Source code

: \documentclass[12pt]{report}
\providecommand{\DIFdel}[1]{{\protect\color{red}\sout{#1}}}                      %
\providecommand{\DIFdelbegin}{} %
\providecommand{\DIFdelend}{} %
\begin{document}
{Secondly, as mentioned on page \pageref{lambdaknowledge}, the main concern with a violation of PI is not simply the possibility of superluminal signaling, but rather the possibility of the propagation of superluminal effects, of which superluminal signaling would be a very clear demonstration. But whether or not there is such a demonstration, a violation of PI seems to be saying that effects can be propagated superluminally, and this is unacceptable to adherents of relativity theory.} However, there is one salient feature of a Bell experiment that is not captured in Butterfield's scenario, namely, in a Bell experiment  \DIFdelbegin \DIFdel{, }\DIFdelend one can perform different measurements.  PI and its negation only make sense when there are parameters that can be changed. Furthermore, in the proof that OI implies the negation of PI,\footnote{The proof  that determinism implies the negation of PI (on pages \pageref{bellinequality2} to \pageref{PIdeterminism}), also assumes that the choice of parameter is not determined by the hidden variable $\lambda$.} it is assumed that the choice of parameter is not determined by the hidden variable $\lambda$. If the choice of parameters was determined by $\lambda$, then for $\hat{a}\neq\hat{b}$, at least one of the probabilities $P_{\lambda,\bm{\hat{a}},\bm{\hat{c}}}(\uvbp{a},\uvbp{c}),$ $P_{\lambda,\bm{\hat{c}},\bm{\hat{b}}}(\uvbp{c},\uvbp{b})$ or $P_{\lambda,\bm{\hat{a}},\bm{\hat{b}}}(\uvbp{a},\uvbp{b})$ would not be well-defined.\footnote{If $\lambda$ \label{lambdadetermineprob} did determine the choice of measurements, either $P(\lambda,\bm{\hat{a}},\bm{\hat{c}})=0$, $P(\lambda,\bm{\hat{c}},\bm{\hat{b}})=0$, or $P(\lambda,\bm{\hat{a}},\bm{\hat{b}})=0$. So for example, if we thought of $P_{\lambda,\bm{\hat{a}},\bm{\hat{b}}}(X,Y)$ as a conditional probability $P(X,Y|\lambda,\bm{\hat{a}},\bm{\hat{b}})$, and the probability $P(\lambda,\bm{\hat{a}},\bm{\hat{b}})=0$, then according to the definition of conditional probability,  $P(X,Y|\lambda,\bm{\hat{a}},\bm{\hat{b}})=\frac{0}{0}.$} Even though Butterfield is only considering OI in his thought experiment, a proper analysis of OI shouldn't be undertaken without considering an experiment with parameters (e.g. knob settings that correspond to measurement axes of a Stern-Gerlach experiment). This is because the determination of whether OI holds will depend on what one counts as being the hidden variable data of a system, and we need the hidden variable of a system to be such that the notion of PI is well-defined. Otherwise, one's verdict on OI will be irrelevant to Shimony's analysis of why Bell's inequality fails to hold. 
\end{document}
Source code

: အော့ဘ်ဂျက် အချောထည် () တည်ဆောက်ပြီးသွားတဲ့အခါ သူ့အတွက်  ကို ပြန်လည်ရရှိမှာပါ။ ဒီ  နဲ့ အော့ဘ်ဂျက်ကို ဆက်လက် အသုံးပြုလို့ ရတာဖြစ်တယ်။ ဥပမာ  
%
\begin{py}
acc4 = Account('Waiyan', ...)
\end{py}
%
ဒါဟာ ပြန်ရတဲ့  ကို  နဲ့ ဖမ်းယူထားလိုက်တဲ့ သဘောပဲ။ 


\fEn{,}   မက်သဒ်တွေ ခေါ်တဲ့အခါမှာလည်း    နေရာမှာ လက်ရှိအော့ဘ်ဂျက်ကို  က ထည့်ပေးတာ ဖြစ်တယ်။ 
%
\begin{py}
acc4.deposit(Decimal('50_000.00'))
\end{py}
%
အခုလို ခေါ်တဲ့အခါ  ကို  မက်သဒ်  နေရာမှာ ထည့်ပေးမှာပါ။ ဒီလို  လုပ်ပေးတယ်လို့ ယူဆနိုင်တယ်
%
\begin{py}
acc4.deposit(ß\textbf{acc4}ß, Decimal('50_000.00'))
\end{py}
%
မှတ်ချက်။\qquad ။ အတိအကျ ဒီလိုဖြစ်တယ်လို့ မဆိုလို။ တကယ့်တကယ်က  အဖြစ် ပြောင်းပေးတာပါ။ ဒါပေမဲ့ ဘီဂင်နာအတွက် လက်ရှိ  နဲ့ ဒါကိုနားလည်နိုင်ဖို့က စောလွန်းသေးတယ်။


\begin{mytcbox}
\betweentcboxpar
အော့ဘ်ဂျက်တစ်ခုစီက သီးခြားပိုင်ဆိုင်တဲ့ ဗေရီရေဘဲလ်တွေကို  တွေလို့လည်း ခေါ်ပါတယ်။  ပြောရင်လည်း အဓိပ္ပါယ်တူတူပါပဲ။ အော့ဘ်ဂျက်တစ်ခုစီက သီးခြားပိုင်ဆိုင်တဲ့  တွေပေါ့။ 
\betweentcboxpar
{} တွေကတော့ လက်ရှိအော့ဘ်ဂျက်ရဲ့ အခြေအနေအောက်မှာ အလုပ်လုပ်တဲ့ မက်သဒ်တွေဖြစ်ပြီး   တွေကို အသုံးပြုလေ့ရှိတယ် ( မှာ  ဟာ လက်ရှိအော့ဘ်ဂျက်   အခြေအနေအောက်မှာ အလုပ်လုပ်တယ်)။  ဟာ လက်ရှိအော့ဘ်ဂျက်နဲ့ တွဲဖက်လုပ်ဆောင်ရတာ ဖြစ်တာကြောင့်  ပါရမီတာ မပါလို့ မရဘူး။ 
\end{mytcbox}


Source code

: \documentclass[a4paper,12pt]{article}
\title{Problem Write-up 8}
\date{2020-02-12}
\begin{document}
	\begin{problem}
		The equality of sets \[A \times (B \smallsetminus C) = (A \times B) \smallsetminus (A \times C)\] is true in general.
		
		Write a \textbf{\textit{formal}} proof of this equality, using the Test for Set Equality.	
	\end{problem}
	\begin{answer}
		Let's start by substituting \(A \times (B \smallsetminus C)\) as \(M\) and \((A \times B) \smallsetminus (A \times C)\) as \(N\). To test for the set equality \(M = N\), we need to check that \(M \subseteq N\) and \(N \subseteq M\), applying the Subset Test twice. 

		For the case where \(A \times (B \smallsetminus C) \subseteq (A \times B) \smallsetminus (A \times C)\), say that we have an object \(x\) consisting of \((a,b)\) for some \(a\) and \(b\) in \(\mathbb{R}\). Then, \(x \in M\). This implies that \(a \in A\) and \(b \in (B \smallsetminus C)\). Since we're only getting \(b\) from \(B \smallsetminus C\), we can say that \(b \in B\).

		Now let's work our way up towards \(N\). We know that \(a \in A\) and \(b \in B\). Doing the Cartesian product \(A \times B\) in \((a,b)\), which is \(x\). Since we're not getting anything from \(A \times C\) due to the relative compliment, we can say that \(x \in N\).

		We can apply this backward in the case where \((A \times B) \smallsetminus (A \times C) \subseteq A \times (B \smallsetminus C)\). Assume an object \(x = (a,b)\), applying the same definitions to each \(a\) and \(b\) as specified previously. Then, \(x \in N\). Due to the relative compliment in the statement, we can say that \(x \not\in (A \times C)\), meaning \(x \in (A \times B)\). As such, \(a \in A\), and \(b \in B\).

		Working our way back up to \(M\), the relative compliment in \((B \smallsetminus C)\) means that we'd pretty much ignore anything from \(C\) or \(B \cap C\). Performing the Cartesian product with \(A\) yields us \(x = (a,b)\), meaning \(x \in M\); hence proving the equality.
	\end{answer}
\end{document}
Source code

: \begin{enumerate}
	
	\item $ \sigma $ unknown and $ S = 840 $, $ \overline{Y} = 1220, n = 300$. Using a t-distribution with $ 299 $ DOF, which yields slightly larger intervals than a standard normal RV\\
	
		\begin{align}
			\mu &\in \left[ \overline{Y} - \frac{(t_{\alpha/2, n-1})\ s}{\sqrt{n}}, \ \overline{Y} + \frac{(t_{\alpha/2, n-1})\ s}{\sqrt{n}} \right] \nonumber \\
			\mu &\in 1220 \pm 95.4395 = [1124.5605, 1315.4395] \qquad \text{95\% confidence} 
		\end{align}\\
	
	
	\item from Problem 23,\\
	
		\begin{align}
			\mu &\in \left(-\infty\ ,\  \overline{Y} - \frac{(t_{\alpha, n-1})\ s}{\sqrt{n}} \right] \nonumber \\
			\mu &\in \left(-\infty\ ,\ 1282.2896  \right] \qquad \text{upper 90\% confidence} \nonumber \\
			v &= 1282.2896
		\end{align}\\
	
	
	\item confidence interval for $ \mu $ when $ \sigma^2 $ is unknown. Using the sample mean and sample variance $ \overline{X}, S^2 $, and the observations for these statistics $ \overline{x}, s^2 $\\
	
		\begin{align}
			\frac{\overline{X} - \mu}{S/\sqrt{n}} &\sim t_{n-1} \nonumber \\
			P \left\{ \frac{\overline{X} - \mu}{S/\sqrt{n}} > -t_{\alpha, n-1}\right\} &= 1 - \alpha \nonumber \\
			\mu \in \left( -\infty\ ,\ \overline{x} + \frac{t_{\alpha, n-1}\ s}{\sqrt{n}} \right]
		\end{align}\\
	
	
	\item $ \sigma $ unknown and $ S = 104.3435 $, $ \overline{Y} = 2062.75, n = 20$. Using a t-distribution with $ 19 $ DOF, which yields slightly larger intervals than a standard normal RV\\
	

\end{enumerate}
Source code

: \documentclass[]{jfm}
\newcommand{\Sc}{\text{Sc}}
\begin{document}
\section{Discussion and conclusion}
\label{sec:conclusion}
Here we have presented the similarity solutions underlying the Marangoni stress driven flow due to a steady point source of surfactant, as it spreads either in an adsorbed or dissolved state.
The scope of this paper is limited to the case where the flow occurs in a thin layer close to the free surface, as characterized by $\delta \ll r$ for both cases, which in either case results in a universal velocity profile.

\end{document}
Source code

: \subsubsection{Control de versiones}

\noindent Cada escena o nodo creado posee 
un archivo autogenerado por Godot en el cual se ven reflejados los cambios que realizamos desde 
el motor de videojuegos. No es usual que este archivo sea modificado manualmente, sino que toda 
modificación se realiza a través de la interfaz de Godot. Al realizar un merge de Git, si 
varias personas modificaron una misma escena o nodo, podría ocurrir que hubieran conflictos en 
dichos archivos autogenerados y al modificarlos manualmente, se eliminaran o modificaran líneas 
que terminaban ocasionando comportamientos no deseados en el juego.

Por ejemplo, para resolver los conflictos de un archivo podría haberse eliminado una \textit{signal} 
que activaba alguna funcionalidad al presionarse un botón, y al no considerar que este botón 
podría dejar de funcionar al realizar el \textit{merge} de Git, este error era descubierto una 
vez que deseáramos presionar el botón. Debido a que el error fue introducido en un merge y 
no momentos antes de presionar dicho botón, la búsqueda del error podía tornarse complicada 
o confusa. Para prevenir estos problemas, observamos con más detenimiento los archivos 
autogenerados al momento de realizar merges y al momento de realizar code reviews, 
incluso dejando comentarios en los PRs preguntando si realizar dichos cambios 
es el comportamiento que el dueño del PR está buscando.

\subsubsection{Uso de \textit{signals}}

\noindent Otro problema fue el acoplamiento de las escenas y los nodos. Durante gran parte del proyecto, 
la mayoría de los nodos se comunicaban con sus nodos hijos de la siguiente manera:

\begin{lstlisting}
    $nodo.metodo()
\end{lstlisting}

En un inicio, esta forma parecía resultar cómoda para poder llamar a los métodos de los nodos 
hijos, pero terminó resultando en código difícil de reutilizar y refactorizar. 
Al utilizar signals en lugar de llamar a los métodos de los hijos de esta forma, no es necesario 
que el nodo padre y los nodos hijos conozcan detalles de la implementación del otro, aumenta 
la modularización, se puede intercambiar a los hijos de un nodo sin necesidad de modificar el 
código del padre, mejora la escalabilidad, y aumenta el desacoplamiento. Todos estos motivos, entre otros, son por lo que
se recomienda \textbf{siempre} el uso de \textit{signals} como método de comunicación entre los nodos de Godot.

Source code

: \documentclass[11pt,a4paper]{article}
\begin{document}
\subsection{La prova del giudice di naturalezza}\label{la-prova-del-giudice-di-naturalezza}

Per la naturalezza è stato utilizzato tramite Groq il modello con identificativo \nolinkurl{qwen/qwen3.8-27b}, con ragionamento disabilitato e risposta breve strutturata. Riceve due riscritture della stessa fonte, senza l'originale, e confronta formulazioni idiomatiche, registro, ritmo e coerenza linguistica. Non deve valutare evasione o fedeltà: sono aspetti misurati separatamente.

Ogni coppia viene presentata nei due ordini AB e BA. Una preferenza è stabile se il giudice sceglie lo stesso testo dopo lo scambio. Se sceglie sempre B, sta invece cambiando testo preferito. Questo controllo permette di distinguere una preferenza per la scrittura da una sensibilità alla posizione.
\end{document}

Exercise objective =>
Beginning with the line that holds "Al utilizar signals", please give again each line exactly until the records end, and include that final line.

Written solution =>
Al utilizar signals en lugar de llamar a los métodos de los hijos de esta forma, no es necesario 
que el nodo padre y los nodos hijos conozcan detalles de la implementación del otro, aumenta 
la modularización, se puede intercambiar a los hijos de un nodo sin necesidad de modificar el 
código del padre, mejora la escalabilidad, y aumenta el desacoplamiento. Todos estos motivos, entre otros, son por lo que
se recomienda \textbf{siempre} el uso de \textit{signals} como método de comunicación entre los nodos de Godot.

Source code

: \documentclass[11pt,a4paper]{article}
\begin{document}
\subsection{La prova del giudice di naturalezza}\label{la-prova-del-giudice-di-naturalezza}

Per la naturalezza è stato utilizzato tramite Groq il modello con identificativo \nolinkurl{qwen/qwen3.8-27b}, con ragionamento disabilitato e risposta breve strutturata. Riceve due riscritture della stessa fonte, senza l'originale, e confronta formulazioni idiomatiche, registro, ritmo e coerenza linguistica. Non deve valutare evasione o fedeltà: sono aspetti misurati separatamente.

Ogni coppia viene presentata nei due ordini AB e BA. Una preferenza è stabile se il giudice sceglie lo stesso testo dopo lo scambio. Se sceglie sempre B, sta invece cambiando testo preferito. Questo controllo permette di distinguere una preferenza per la scrittura da una sensibilità alla posizione.
\end{document}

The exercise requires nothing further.